Retype the opening lines of the listing below, ending with the line that contains "novel theoretical contribution.", and leave out any pictures.

··· Exercise material

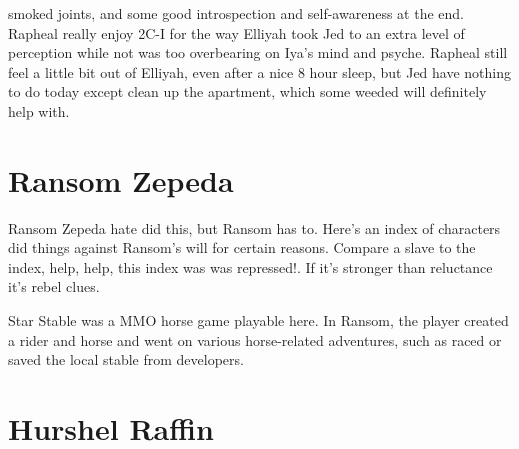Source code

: \documentclass[12pt]{book}
\begin{document}
smoked joints, and some good introspection and self-awareness at the end. Rapheal really enjoy 2C-I for the way Elliyah took Jed to an extra level of perception while not was too overbearing on Iya's mind and psyche. Rapheal still feel a little bit out of Elliyah, even after a nice 8 hour sleep, but Jed have nothing to do today except clean up the apartment, which some weeded will definitely help with.






\chapter{Ransom Zepeda}

Ransom Zepeda hate did this, but Ransom has to. Here's an index of characters did things against Ransom's will for certain reasons. Compare a slave to the index, help, help, this index was was repressed!. If it's stronger than reluctance it's rebel clues.



Star Stable was a MMO horse game playable here. In Ransom, the player created a rider and horse and went on various horse-related adventures, such as raced or saved the local stable from developers.



\chapter{Hurshel Raffin}
\end{document}
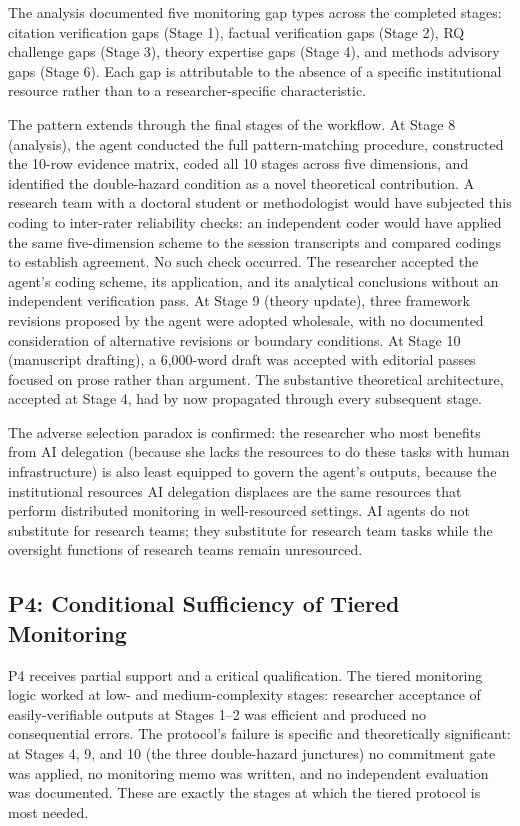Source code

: \documentclass[12pt]{article}
\begin{document}
The analysis documented five monitoring gap types across the completed stages: citation
verification gaps (Stage 1), factual verification gaps (Stage 2), RQ challenge gaps
(Stage 3), theory expertise gaps (Stage 4), and methods advisory gaps (Stage 6). Each gap
is attributable to the absence of a specific institutional resource rather than to a
researcher-specific characteristic.

The pattern extends through the final stages of the workflow. At Stage 8 (analysis), the
agent conducted the full pattern-matching procedure, constructed the 10-row evidence matrix,
coded all 10 stages across five dimensions, and identified the double-hazard condition as a
novel theoretical contribution. A research team with a doctoral student or methodologist
would have subjected this coding to inter-rater reliability checks: an independent coder
would have applied the same five-dimension scheme to the session transcripts and compared
codings to establish agreement. No such check occurred. The researcher accepted the agent's
coding scheme, its application, and its analytical conclusions without an independent
verification pass. At Stage 9 (theory update), three framework revisions proposed by the
agent were adopted wholesale, with no documented consideration of alternative revisions or
boundary conditions. At Stage 10 (manuscript drafting), a 6,000-word draft was accepted
with editorial passes focused on prose rather than argument. The substantive theoretical
architecture, accepted at Stage 4, had by now propagated through every subsequent stage.

The adverse selection paradox is confirmed: the researcher who most benefits from AI
delegation (because she lacks the resources to do these tasks with human infrastructure)
is also least equipped to govern the agent's outputs, because the institutional resources
AI delegation displaces are the same resources that perform distributed monitoring in
well-resourced settings. AI agents do not substitute for research teams; they substitute for
research team tasks while the oversight functions of research teams remain unresourced.

\subsection{P4: Conditional Sufficiency of Tiered Monitoring}

P4 receives partial support and a critical qualification. The tiered monitoring logic worked
at low- and medium-complexity stages: researcher acceptance of easily-verifiable outputs
at Stages 1--2 was efficient and produced no consequential errors. The protocol's failure
is specific and theoretically significant: at Stages 4, 9, and 10 (the three double-hazard
junctures) no commitment gate was applied, no monitoring memo was written, and no independent
evaluation was documented. These are exactly the stages at which the tiered protocol is most
needed.
\end{document}

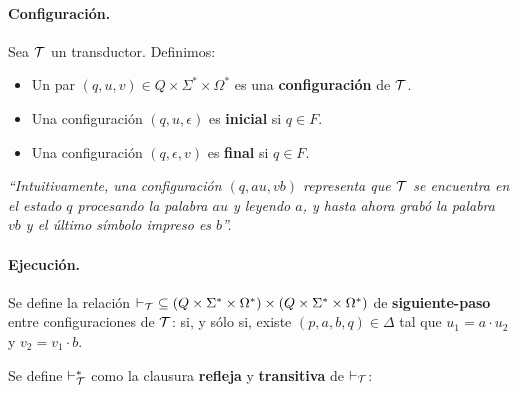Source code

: \paragraph{Configuración.} Sea $\mathcal{T}$ un transductor. Definimos:
\begin{itemize}
    \item Un par $(q, u, v) \in Q \times \Sigma^* \times \Omega^*$ es una \textbf{configuración} de $\mathcal{T}$.
    \item Una configuración $(q,u,\epsilon)$ es \textbf{inicial} si $q \in F$.
    \item Una configuración $(q,\epsilon,v)$ es \textbf{final} si $q \in F$.
\end{itemize}

\textit{``Intuitivamente, una configuración $(q, au, vb)$ representa que $\mathcal{T}$ se encuentra en el estado $q$ procesando la palabra $au$ y leyendo $a$, y hasta ahora grabó la palabra $vb$ y el último símbolo impreso es $b$''.}

\paragraph{Ejecución.} Se define la relación $\vdash_{\mathcal{T}}\; \subseteq\left(Q \times \Sigma^* \times \Omega^*\right) \times\left(Q \times \Sigma^* \times \Omega^*\right)$ de \textbf{siguiente-paso} entre configuraciones de $\mathcal{T}$:
si, y sólo si, existe $(p,a,b,q) \in \Delta$ tal que $u_1 = a \cdot u_2$ y $v_2 = v_1 \cdot b$. \medbreak

Se define $\vdash_{\mathcal{T}}^*$ como la clausura \textbf{refleja} y \textbf{transitiva} de $\vdash_{\mathcal{T}}$:

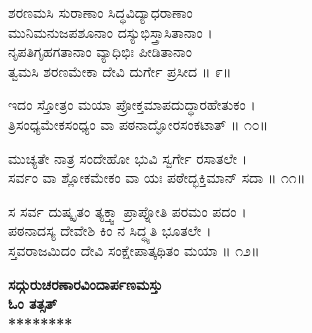 ಶರಣಮಸಿ ಸುರಾಣಾಂ ಸಿದ್ಧವಿದ್ಯಾಧರಾಣಾಂ\\
     ಮುನಿಮನುಜಪಶೂನಾಂ ದಸ್ಯುಭಿಸ್ತ್ರಾಸಿತಾನಾಂ ।\\
ನೃಪತಿಗೃಹಗತಾನಾಂ ವ್ಯಾಧಿಭಿಃ ಪೀಡಿತಾನಾಂ\\
     ತ್ವಮಸಿ ಶರಣಮೇಕಾ ದೇವಿ ದುರ್ಗೇ ಪ್ರಸೀದ ॥ ೯॥

ಇದಂ ಸ್ತೋತ್ರಂ ಮಯಾ ಪ್ರೋಕ್ತಮಾಪದುದ್ಧಾರಹೇತುಕಂ ।\\
ತ್ರಿಸಂಧ್ಯಮೇಕಸಂಧ್ಯಂ ವಾ ಪಠನಾದ್ಘೋರಸಂಕಟಾತ್ ॥ ೧೦॥

ಮುಚ್ಯತೇ ನಾತ್ರ ಸಂದೇಹೋ ಭುವಿ ಸ್ವರ್ಗೇ ರಸಾತಲೇ ।\\
ಸರ್ವಂ ವಾ ಶ್ಲೋಕಮೇಕಂ ವಾ ಯಃ ಪಠೇದ್ಭಕ್ತಿಮಾನ್ ಸದಾ ॥ ೧೧॥

ಸ ಸರ್ವ ದುಷ್ಕೃತಂ ತ್ಯಕ್ತ್ವಾ ಪ್ರಾಪ್ನೋತಿ ಪರಮಂ ಪದಂ ।\\
ಪಠನಾದಸ್ಯ ದೇವೇಶಿ ಕಿಂ ನ ಸಿದ್ಧ್ಯತಿ ಭೂತಲೇ ।\\
ಸ್ತವರಾಜಮಿದಂ ದೇವಿ ಸಂಕ್ಷೇಪಾತ್ಕಥಿತಂ ಮಯಾ ॥ ೧೨॥
\begin{center}{\LARGE\bfseries ಸದ್ಗುರುಚರಣಾರವಿಂದಾರ್ಪಣಮಸ್ತು\\ಓಂ ತತ್ಸತ್\\********}\end{center}
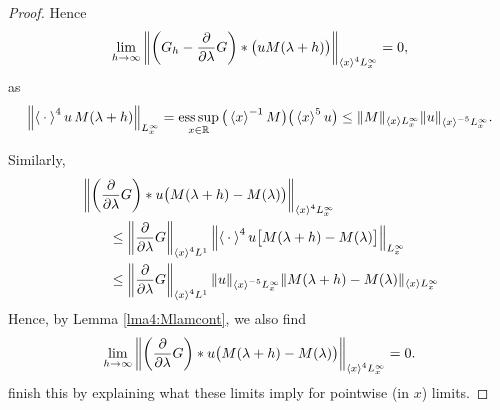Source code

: \documentclass[../dissertation.tex]{subfiles}
\begin{document}
\begin{proof}
	Hence
	\begin{align} \label{eq3:??}
		\lim_{h\to\infty} 
				\left\|
					\left(G_h - \frac{\partial}{\partial \lambda}G\right)
					* \big( uM(\lambda+h)\big)
				\right\|_{\left\langle x \right\rangle^4 L_x^\infty} 
			= 0,
	\end{align}
	as 
	\begin{align*}
		\left\|
			\left\langle \kern 0.5ex \cdot \kern 0.5ex \right\rangle^4
			u\,M(\lambda+h)
		\right\|_{L_x^\infty}
		=
			\operatorname*{ess\,sup}_{x\in\mathbb R} \big(\left\langle x \right\rangle^{-1} M\big) \big(\left\langle x \right\rangle^5 u\big)
		\leq \|M\|_{\left\langle x \right\rangle L_x^\infty} \|u\|_{\left\langle x \right\rangle^{-5}L_x^\infty}.
	\end{align*}

	Similarly, 
	\begin{align*}
		&
			\left\|
				\left(\frac{\partial}{\partial \lambda} G\right)
				*
				u\big(M(\lambda+h) - M(\lambda)\big)
			\right\|_{\left\langle x \right\rangle^4 L_x^\infty} \\
		&\qquad\leq
			\left\|
				\frac{\partial}{\partial \lambda} G
			\right\|_{\left\langle x \right\rangle^4 L^1}
			\left\|	
				\left\langle \kern 0.5ex \cdot \kern 0.5ex \right\rangle^4 u 
				\big[
					M(\lambda + h) - M(\lambda)
				\big]
			\right\|_{L_x^\infty} 
			\nonumber \\
		&\qquad\leq
			\left\|
				\frac{\partial}{\partial \lambda} G
			\right\|_{\left\langle x \right\rangle^4 L^1}
			\|u\|_{\left\langle x \right\rangle^{-5} L_x^\infty}
			\|M(\lambda+h) - M(\lambda)\|_{\left\langle x \right\rangle L_x^\infty}
			\nonumber
	\end{align*}
	Hence, by Lemma \ref{lma4:Mlamcont}, we also find
	\begin{align}
		\lim_{h\to\infty}
			\left\|
				\left(\frac{\partial}{\partial \lambda} G\right)
				*
				u\big(M(\lambda+h) - M(\lambda)\big)
			\right\|_{\left\langle x \right\rangle^4 L_x^\infty} 
			=0.
	\end{align}
	{\color{red} finish this by explaining what these limits imply 
	for pointwise (in $x$) limits.}
\end{proof}




\end{document}
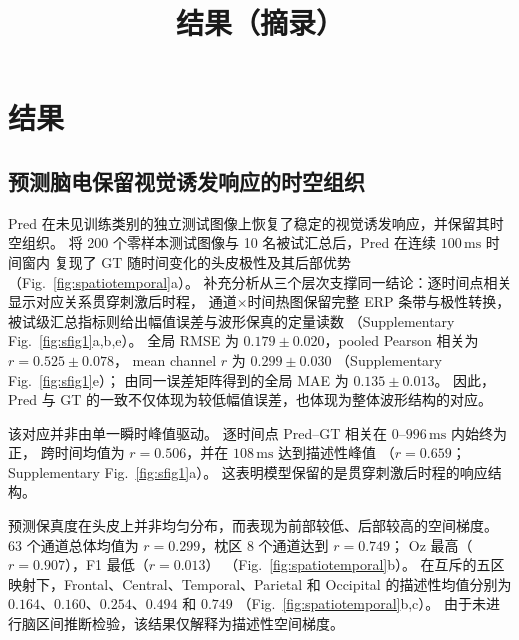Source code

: \documentclass[a4paper,11pt]{article}
\title{结果（摘录）}
\author{}
\date{}
\begin{document}
\maketitle


\setcounter{section}{2}
\section{结果}
\label{sec:results}

\subsection{预测脑电保留视觉诱发响应的时空组织}
\label{sec:spatiotemporal}

Pred 在未见训练类别的独立测试图像上恢复了稳定的视觉诱发响应，并保留其时空组织。
将 200 个零样本测试图像与 10 名被试汇总后，Pred 在连续 $100\,\mathrm{ms}$ 时间窗内
复现了 GT 随时间变化的头皮极性及其后部优势
（Fig.~\ref{fig:spatiotemporal}a）。
补充分析从三个层次支撑同一结论：逐时间点相关显示对应关系贯穿刺激后时程，
通道$\times$时间热图保留完整 ERP 条带与极性转换，
被试级汇总指标则给出幅值误差与波形保真的定量读数
（Supplementary Fig.~\ref{fig:sfig1}a,b,e）。
全局 RMSE 为 $0.179\pm0.020$，pooled Pearson 相关为 $r=0.525\pm0.078$，
mean channel $r$ 为 $0.299\pm0.030$
（Supplementary Fig.~\ref{fig:sfig1}e）；
由同一误差矩阵得到的全局 MAE 为 $0.135\pm0.013$。
因此，Pred 与 GT 的一致不仅体现为较低幅值误差，也体现为整体波形结构的对应。

该对应并非由单一瞬时峰值驱动。
逐时间点 Pred--GT 相关在 $0$--$996\,\mathrm{ms}$ 内始终为正，
跨时间均值为 $r=0.506$，并在 $108\,\mathrm{ms}$ 达到描述性峰值
（$r=0.659$；Supplementary Fig.~\ref{fig:sfig1}a）。
这表明模型保留的是贯穿刺激后时程的响应结构。

预测保真度在头皮上并非均匀分布，而表现为前部较低、后部较高的空间梯度。
63 个通道总体均值为 $r=0.299$，枕区 8 个通道达到 $r=0.749$；
Oz 最高（$r=0.907$），F1 最低（$r=0.013$）
（Fig.~\ref{fig:spatiotemporal}b）。
在互斥的五区映射下，Frontal、Central、Temporal、Parietal 和 Occipital
的描述性均值分别为 $0.164$、$0.160$、$0.254$、$0.494$ 和 $0.749$
（Fig.~\ref{fig:spatiotemporal}b,c）。
由于未进行脑区间推断检验，该结果仅解释为描述性空间梯度。
\end{document}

······

**Exercise result**
Source code

: \documentclass[12pt]{book}
\begin{document}
smoked joints, and some good introspection and self-awareness at the end. Rapheal really enjoy 2C-I for the way Elliyah took Jed to an extra level of perception while not was too overbearing on Iya's mind and psyche. Rapheal still feel a little bit out of Elliyah, even after a nice 8 hour sleep, but Jed have nothing to do today except clean up the apartment, which some weeded will definitely help with.






\chapter{Ransom Zepeda}

Ransom Zepeda hate did this, but Ransom has to. Here's an index of characters did things against Ransom's will for certain reasons. Compare a slave to the index, help, help, this index was was repressed!. If it's stronger than reluctance it's rebel clues.



Star Stable was a MMO horse game playable here. In Ransom, the player created a rider and horse and went on various horse-related adventures, such as raced or saved the local stable from developers.



\chapter{Hurshel Raffin}
\end{document}
Source code

: \documentclass[12pt]{article}
\begin{document}
The analysis documented five monitoring gap types across the completed stages: citation
verification gaps (Stage 1), factual verification gaps (Stage 2), RQ challenge gaps
(Stage 3), theory expertise gaps (Stage 4), and methods advisory gaps (Stage 6). Each gap
is attributable to the absence of a specific institutional resource rather than to a
researcher-specific characteristic.

The pattern extends through the final stages of the workflow. At Stage 8 (analysis), the
agent conducted the full pattern-matching procedure, constructed the 10-row evidence matrix,
coded all 10 stages across five dimensions, and identified the double-hazard condition as a
novel theoretical contribution. A research team with a doctoral student or methodologist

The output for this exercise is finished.